Let A = N x N and * be the binary operation on A defined by
(a, b) * (c, d) = (a + c, b + d) Show that * is commutative and associative. Find the identity element for *on A, if any.

A = N x N and (a, b) * (c, d) = (a + c, b + d)
(i) Let (a, b), (c, d), (e, f) be any three elements of A.
∴ (a, b)* {(c, d) * (a, f)} = (a, b) * (a + e, d + f)
= (a + (c + e), b + (d + f))
= ((a + c) + e, (b + d) + f)
= (a + c, b + d) * (e, f)
∴ (a, b) * {(c. d) * (e,f)} = {(a, b) * (c, d) } * (e, f) ∀ (a, b), (c, d), (e, f) ∈ A ∴ (A, *) is associative.

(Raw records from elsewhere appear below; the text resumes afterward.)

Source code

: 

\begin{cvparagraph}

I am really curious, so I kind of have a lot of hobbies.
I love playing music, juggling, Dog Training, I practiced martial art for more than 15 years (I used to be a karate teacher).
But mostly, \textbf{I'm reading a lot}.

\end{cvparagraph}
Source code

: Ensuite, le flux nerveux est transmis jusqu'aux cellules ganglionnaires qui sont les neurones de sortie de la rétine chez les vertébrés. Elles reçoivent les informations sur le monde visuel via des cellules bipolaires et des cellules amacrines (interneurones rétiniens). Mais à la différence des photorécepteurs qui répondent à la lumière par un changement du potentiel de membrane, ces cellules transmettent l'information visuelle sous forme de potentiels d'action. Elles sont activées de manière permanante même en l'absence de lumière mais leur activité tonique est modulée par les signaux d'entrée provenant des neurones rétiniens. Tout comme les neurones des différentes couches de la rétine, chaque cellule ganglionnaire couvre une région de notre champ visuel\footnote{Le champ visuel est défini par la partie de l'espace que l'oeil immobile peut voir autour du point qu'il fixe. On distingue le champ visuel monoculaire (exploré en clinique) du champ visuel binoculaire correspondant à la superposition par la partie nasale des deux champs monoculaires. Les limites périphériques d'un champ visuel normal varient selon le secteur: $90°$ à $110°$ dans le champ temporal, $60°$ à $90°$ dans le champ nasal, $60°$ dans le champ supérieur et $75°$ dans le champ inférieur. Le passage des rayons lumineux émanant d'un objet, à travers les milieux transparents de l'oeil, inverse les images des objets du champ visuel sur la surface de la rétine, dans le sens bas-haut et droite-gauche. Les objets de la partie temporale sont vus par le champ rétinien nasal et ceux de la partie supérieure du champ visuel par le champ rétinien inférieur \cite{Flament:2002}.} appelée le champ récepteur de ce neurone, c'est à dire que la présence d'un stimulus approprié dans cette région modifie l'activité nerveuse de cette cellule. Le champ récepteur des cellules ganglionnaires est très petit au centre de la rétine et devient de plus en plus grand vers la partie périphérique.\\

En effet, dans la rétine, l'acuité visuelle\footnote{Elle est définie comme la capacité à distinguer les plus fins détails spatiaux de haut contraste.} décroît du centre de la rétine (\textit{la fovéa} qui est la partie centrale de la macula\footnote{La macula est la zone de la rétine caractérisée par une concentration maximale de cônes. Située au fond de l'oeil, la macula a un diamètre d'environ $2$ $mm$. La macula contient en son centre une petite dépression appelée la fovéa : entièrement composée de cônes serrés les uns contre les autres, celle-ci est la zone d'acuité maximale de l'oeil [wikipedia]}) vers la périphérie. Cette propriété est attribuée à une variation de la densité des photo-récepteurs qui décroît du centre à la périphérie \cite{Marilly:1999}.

(ii)    Let (a, b), (c, d) be any two elements of A.
∴ (a, b) * (c, d) = (a + c, b + d) = (c + a, d + b)
∴ (a, b) * (c, d) = (c, d) * (a, b) ∀ (a, b), (c, d) ∈ A ∴ (A, *) is commutative
(iii)    if possible , suppose that (x, y) the is identity element in A.
∴ (a, b) * (x + y) = (a, b) ∀ (a, b), ∈ A
⇒ (a + x, b + y) = (a, b) ∀ (a, b)∈ A ⇒ a + x = a, b + y = b ∀ a, b ∈ N ⇒ x = 0, y = 0 ∀ a, b ∈ N This is impossible as 0 ∉ N ∴ our supposition is wrong.
∴ (A, *) does not have any identity element.